I'm trying to use Python to download XML files from this site:
But the following examples are both leaving me with just an empty XML file. The first saves me an "InsecureRequestWarning" message but the outcome of both is the same.
r = requests.get('https://media.waec.wa.gov.au/2022 North West Central By-Election - LA VERBOSE RESULTS.xml', verify='~ file path for locally saved site certificate PEM file ~')
r.raw.decode_content = True
with open('~ file path for saved file ~', 'wb') as f:
shutil.copyfileobj(r.raw, f)
r = requests.get('https://media.waec.wa.gov.au/2022 North West Central By-Election - LA VERBOSE RESULTS.xml', verify=False)

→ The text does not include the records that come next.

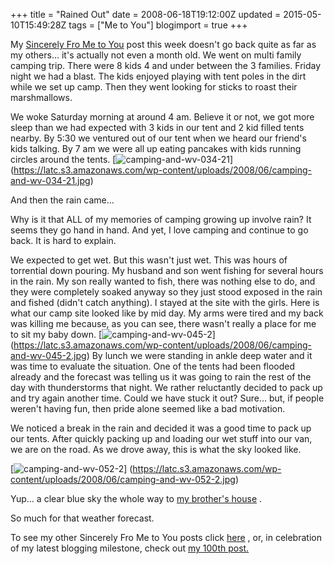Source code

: +++
title = "Rained Out"
date = 2008-06-18T19:12:00Z
updated = 2015-05-10T15:49:28Z
tags = ["Me to You"]
blogimport = true 
+++

My [Sincerely Fro Me to You](http://weareTHATfamily.com) post this week doesn't go back quite as far as my others... it's actually not even a month old.  We went on multi family camping trip.  There were 8 kids 4 and under between the 3 families.  Friday night we had a blast.  The kids enjoyed playing with tent poles in the dirt while we set up camp.  Then they went looking for sticks to roast their marshmallows.  

We woke Saturday morning at around 4 am.  Believe it or not, we got more sleep than we had expected with 3 kids in our tent and 2 kid filled tents nearby.  By 5:30 we ventured out of our tent when we heard our friend's kids talking.  By 7 am we were all up eating pancakes with kids running circles around the tents. [![camping-and-wv-034-21](https://latc.s3.amazonaws.com/wp-content/uploads/2008/06/camping-and-wv-034-21-300x224.jpg "camping-and-wv-034-21")] (https://latc.s3.amazonaws.com/wp-content/uploads/2008/06/camping-and-wv-034-21.jpg)  

And then the rain came...  

Why is it that ALL of my memories of camping growing up involve rain?  It seems they go hand in hand.  And yet, I love camping and continue to go back.  It is hard to explain.  

We expected to get wet.  But this wasn't just wet.  This was hours of torrential down pouring. My husband and son went fishing for several hours in the rain.  My son really wanted to fish, there was nothing else to do, and they were completely soaked anyway so they just stood exposed in the rain and fished (didn't catch anything).   I stayed at the site with the girls. Here is what our camp site looked like by mid day.   My arms were tired and my back was killing me because, as you can see, there wasn't really a place for me to sit my baby down.   [![camping-and-wv-045-2](https://latc.s3.amazonaws.com/wp-content/uploads/2008/06/camping-and-wv-045-2-300x196.jpg "camping-and-wv-045-2")] (https://latc.s3.amazonaws.com/wp-content/uploads/2008/06/camping-and-wv-045-2.jpg) By lunch we were standing in ankle deep water and it was time to evaluate the situation. One of the tents had been flooded already and the forecast was telling us it was going to rain the rest of the day with thunderstorms that night.  We rather reluctantly decided to pack up and try again another time.  Could we have stuck it out?  Sure... but, if people weren't having fun, then pride alone seemed like a bad motivation.  

We noticed a break in the rain and decided it was a good time to pack up our tents.  After quickly packing up and loading our wet stuff into our van, we are on the road.  As we drove away, this is what the sky looked like.  

[![camping-and-wv-052-2](https://latc.s3.amazonaws.com/wp-content/uploads/2008/06/camping-and-wv-052-2-300x224.jpg "camping-and-wv-052-2")] (https://latc.s3.amazonaws.com/wp-content/uploads/2008/06/camping-and-wv-052-2.jpg)

Yup... a clear blue sky the whole way to [my brother's house](http://mutheringheights.blogspot.com/2008/06/traveling-circus-comes-to-town.html) .

So much for that weather forecast.

To see my other Sincerely Fro Me to You posts click [here](http://wearethatfamily.com) , or, in celebration of my latest blogging milestone, check out [my 100th post.](http://lifeatthecircus.com/2008/06/17/my-100th-post/)
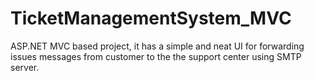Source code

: # TicketManagementSystem_MVC
ASP.NET MVC based project, it has a simple and neat UI for forwarding issues messages
from customer to the the support center using SMTP server.
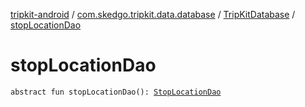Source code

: [tripkit-android](../../index.md) / [com.skedgo.tripkit.data.database](../index.md) / [TripKitDatabase](index.md) / [stopLocationDao](./stop-location-dao.md)

# stopLocationDao

`abstract fun stopLocationDao(): `[`StopLocationDao`](../../com.skedgo.tripkit.data.database.stops/-stop-location-dao/index.md)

r.raw.decode_content = True
with open('~ file path for saved file ~', 'wb') as f:
shutil.copyfileobj(r.raw, f)
CodePudding user response:
You receive an empty file, because you didn't receive a response. When I tried your snippet I received http 403 status code. This happened because this site didn’t accept a request without headers
Below you can find code, which makes me able to save the result to the xml file.
import requests
headers = {'User-Agent': 'Python User Agent'}
url = 'http://media.waec.wa.gov.au/2022 North West Central By-Election - LA VERBOSE RESULTS.xml'
res = requests.get(url, headers=headers)
with open('my_file.xml', 'w') as file:
file.write(res.text)